### Problem description
What lines in the records below mention "that"? List them all.

━━━━━━━━━━━━━━━━━━━━━━━━━━━━━━

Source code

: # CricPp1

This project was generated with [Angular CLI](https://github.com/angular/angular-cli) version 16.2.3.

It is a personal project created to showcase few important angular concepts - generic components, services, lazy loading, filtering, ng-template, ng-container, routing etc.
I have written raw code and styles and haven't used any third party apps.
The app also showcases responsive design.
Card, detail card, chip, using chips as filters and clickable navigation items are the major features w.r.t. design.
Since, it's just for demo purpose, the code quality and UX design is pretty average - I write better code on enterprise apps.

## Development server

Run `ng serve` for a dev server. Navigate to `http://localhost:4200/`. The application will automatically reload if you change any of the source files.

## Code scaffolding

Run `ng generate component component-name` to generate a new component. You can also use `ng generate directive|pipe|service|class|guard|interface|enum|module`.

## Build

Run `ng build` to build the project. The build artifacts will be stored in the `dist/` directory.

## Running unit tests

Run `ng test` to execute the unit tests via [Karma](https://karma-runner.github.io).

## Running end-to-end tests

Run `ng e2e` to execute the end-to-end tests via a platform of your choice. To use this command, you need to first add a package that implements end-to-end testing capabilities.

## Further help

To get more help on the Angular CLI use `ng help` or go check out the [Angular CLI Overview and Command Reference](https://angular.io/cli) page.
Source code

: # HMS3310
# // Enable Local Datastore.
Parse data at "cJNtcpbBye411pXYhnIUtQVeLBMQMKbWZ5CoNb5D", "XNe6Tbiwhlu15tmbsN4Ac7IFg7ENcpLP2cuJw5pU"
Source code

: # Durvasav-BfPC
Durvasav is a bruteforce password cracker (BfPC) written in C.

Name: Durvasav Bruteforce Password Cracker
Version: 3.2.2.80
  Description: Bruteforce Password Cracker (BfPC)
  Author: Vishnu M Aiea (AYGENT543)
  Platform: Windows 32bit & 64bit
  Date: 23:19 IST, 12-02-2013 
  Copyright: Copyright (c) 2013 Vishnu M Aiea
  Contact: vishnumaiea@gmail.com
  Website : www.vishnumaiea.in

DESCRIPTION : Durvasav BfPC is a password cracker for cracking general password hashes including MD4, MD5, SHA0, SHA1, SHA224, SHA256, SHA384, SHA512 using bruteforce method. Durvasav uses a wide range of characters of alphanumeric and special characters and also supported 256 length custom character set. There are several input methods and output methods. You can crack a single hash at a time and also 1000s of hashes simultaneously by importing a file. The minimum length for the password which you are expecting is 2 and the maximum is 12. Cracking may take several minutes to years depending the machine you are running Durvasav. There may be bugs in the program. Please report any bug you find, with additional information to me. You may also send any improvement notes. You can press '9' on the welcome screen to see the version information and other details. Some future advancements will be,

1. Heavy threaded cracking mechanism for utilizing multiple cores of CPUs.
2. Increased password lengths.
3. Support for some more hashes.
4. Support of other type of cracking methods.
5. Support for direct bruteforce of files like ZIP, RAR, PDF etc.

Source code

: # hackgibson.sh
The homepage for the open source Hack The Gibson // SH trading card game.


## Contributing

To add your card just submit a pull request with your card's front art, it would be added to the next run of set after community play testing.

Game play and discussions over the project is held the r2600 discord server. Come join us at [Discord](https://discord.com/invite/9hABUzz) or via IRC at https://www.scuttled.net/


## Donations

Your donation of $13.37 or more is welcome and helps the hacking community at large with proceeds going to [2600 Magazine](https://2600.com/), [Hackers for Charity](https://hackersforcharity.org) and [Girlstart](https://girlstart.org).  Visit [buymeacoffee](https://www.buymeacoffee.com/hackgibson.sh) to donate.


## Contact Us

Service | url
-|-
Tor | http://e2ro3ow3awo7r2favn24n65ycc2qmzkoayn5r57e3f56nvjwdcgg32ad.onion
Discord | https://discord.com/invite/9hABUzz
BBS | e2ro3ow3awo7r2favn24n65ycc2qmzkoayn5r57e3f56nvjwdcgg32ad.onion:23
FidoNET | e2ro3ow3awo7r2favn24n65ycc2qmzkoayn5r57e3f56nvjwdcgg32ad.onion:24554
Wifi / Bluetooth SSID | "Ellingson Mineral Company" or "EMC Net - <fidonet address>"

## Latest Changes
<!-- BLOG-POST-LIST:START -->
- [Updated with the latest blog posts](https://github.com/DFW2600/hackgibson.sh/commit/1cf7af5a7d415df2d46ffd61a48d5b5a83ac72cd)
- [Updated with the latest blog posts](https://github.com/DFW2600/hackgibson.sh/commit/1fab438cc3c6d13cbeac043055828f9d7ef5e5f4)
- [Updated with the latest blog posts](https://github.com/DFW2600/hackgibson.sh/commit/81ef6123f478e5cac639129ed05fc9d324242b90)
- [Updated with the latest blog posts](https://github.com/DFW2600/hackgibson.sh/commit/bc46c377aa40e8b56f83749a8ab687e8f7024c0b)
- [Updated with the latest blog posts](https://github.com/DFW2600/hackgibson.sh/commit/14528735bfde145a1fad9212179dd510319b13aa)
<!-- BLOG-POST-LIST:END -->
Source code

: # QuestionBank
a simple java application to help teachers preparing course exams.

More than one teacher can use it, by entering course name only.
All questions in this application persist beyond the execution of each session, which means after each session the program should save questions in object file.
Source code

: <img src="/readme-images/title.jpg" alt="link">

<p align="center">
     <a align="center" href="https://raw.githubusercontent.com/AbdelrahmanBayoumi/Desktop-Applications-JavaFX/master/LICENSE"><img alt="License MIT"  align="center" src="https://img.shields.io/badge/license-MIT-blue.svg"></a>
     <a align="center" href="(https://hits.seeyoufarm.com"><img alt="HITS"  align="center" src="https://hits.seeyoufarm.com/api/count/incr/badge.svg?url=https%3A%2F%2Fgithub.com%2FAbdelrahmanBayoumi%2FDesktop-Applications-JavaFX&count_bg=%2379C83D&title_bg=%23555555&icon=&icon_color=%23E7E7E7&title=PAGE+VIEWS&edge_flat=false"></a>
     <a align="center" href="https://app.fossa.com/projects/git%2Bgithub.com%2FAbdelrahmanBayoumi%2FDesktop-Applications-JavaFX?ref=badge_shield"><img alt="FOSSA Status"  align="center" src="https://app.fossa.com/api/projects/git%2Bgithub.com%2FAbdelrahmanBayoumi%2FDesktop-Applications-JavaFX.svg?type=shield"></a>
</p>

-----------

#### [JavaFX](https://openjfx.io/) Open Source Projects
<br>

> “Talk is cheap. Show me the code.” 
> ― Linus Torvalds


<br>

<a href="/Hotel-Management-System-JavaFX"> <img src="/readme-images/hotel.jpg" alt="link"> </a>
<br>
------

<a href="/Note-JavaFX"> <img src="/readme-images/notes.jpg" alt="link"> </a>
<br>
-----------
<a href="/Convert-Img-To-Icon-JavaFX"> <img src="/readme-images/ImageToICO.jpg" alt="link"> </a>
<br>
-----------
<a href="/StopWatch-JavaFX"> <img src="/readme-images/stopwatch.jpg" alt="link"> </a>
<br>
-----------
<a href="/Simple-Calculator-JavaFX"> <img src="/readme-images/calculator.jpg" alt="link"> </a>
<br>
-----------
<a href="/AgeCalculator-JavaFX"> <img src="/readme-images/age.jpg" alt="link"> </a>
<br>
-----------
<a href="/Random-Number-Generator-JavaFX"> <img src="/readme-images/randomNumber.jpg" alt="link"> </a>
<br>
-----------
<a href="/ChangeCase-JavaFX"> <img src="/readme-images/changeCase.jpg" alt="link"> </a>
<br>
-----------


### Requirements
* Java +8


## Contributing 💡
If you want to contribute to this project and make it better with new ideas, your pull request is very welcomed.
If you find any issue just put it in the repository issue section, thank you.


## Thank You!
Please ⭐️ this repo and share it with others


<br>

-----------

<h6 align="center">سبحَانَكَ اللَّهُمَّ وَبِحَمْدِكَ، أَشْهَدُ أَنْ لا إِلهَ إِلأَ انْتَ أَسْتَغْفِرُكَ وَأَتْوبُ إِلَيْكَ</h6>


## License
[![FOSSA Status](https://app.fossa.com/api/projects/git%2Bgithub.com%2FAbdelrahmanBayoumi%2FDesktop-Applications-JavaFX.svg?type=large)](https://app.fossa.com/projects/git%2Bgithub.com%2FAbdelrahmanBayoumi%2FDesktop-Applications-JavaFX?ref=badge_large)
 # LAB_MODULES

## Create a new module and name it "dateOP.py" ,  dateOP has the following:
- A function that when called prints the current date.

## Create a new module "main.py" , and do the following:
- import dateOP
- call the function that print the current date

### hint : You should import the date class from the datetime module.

━━━━━━━━━━━━━━━━━━━━━━━━━━━━━━

### Solved problem
Run `ng e2e` to execute the end-to-end tests via a platform of your choice. To use this command, you need to first add a package that implements end-to-end testing capabilities.
- A function that when called prints the current date.
- call the function that print the current date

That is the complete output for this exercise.